◆ **Plain-text document sources**:
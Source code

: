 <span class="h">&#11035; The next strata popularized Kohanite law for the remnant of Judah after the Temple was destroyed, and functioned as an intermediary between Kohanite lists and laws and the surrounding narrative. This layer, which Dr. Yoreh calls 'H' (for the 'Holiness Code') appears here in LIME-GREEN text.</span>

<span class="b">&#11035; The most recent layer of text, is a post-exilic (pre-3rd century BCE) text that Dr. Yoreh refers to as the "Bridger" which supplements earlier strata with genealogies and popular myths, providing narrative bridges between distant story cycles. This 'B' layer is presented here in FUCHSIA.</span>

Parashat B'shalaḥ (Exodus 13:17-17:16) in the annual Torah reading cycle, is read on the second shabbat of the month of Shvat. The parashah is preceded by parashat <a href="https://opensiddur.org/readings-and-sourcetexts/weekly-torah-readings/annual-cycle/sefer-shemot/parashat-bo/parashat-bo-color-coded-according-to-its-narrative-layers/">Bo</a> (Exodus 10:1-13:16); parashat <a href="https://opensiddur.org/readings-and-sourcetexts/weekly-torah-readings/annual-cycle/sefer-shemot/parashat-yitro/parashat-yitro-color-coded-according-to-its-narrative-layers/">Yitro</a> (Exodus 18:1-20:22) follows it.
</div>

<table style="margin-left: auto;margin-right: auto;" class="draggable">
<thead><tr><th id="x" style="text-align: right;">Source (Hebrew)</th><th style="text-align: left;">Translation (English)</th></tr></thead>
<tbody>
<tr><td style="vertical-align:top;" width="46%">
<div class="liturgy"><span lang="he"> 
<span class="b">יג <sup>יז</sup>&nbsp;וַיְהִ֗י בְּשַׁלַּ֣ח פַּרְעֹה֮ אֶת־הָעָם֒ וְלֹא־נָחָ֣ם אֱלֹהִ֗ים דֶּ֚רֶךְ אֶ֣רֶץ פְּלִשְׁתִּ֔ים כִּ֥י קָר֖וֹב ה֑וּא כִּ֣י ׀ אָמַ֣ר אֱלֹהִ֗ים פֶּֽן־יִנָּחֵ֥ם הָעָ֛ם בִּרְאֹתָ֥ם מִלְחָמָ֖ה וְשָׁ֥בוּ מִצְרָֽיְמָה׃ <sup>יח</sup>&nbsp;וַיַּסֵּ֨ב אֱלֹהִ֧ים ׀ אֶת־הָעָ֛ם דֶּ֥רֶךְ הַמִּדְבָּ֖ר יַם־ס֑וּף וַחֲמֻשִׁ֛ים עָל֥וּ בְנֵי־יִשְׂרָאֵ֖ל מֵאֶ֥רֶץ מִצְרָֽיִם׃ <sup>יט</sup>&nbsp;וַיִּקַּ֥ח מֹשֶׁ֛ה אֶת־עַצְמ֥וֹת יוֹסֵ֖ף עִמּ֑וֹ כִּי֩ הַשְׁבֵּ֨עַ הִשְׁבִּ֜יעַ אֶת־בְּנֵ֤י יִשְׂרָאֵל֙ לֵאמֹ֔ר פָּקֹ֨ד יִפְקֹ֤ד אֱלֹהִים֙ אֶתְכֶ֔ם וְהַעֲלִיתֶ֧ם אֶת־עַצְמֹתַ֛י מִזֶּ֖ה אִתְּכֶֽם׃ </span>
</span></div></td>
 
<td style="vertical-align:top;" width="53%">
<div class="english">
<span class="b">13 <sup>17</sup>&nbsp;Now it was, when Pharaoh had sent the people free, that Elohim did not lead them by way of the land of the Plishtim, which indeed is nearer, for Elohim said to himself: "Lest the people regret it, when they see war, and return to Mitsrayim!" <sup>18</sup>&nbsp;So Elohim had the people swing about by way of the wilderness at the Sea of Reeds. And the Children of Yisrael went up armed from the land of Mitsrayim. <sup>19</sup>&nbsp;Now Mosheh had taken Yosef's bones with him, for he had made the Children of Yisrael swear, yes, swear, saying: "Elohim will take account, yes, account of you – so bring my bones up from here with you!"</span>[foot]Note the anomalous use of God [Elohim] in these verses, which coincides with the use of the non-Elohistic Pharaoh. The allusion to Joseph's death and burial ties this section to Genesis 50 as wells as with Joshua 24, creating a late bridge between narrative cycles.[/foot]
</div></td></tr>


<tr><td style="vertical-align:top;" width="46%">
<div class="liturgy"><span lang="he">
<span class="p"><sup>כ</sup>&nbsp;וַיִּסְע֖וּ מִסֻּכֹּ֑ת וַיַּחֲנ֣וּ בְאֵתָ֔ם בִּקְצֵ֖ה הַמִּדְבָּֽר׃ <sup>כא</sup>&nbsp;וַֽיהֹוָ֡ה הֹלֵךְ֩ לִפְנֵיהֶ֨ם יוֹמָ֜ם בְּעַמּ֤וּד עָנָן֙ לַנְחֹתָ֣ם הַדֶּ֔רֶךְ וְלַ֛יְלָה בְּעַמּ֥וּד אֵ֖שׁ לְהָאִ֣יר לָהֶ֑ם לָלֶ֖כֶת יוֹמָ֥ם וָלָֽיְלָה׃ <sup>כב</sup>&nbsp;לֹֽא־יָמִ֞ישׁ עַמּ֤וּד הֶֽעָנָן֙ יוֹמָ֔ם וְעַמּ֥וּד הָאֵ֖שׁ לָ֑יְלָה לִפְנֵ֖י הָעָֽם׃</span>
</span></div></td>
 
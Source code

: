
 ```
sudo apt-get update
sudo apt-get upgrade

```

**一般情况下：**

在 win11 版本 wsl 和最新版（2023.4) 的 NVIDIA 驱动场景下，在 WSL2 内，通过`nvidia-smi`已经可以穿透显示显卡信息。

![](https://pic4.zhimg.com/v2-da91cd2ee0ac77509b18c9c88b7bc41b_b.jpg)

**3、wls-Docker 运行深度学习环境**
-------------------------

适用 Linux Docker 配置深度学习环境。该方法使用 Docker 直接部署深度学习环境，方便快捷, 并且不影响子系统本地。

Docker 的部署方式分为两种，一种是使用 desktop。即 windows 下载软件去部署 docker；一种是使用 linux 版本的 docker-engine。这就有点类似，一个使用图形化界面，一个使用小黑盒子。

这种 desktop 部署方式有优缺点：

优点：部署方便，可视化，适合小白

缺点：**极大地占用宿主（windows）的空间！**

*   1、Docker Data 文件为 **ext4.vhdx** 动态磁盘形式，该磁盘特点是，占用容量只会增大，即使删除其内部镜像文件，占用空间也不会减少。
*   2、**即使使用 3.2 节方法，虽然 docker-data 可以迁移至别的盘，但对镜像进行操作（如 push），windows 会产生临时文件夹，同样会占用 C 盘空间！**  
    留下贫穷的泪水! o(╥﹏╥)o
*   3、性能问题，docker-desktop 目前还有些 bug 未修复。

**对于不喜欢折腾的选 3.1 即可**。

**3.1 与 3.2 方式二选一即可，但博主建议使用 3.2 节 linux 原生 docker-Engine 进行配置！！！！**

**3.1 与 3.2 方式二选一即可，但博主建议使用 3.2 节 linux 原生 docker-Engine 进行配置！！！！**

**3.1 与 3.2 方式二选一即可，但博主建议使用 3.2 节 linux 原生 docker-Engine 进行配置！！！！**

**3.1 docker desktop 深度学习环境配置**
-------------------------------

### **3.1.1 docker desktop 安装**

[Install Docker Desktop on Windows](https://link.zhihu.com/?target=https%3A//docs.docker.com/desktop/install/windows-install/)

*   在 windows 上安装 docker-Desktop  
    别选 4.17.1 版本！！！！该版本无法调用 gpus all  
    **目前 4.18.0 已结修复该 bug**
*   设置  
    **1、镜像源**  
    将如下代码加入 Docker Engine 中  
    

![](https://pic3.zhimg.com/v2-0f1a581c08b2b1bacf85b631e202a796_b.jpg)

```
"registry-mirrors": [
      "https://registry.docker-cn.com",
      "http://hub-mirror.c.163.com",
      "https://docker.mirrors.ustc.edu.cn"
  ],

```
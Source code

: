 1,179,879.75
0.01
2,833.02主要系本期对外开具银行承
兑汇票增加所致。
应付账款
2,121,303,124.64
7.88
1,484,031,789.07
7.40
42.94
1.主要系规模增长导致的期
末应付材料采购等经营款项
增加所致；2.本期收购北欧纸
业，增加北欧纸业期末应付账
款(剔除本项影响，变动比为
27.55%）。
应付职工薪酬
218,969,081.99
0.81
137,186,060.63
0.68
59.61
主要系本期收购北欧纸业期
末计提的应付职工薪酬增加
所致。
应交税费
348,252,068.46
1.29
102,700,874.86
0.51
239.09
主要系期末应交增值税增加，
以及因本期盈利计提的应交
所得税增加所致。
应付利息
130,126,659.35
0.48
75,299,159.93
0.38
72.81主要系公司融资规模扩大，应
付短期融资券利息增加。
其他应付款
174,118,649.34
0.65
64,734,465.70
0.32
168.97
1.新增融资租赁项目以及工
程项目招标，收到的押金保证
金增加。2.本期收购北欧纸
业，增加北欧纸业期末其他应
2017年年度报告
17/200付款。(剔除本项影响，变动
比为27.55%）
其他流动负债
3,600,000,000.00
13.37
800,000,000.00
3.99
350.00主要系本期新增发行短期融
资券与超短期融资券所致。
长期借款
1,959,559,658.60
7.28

◆ **TASK PROMPT**: Only these lines should appear in the reply: the one containing "72.81主要系公司融资规模扩大，应", the last line of the data, and all lines between them, each copied exactly.

◆ **TASK OUTPUT**:
72.81主要系公司融资规模扩大，应
付短期融资券利息增加。
其他应付款
174,118,649.34
0.65
64,734,465.70
0.32
168.97
1.新增融资租赁项目以及工
程项目招标，收到的押金保证
金增加。2.本期收购北欧纸
业，增加北欧纸业期末其他应
2017年年度报告
17/200付款。(剔除本项影响，变动
比为27.55%）
其他流动负债
3,600,000,000.00
13.37
800,000,000.00
3.99
350.00主要系本期新增发行短期融
资券与超短期融资券所致。
长期借款
1,959,559,658.60
7.28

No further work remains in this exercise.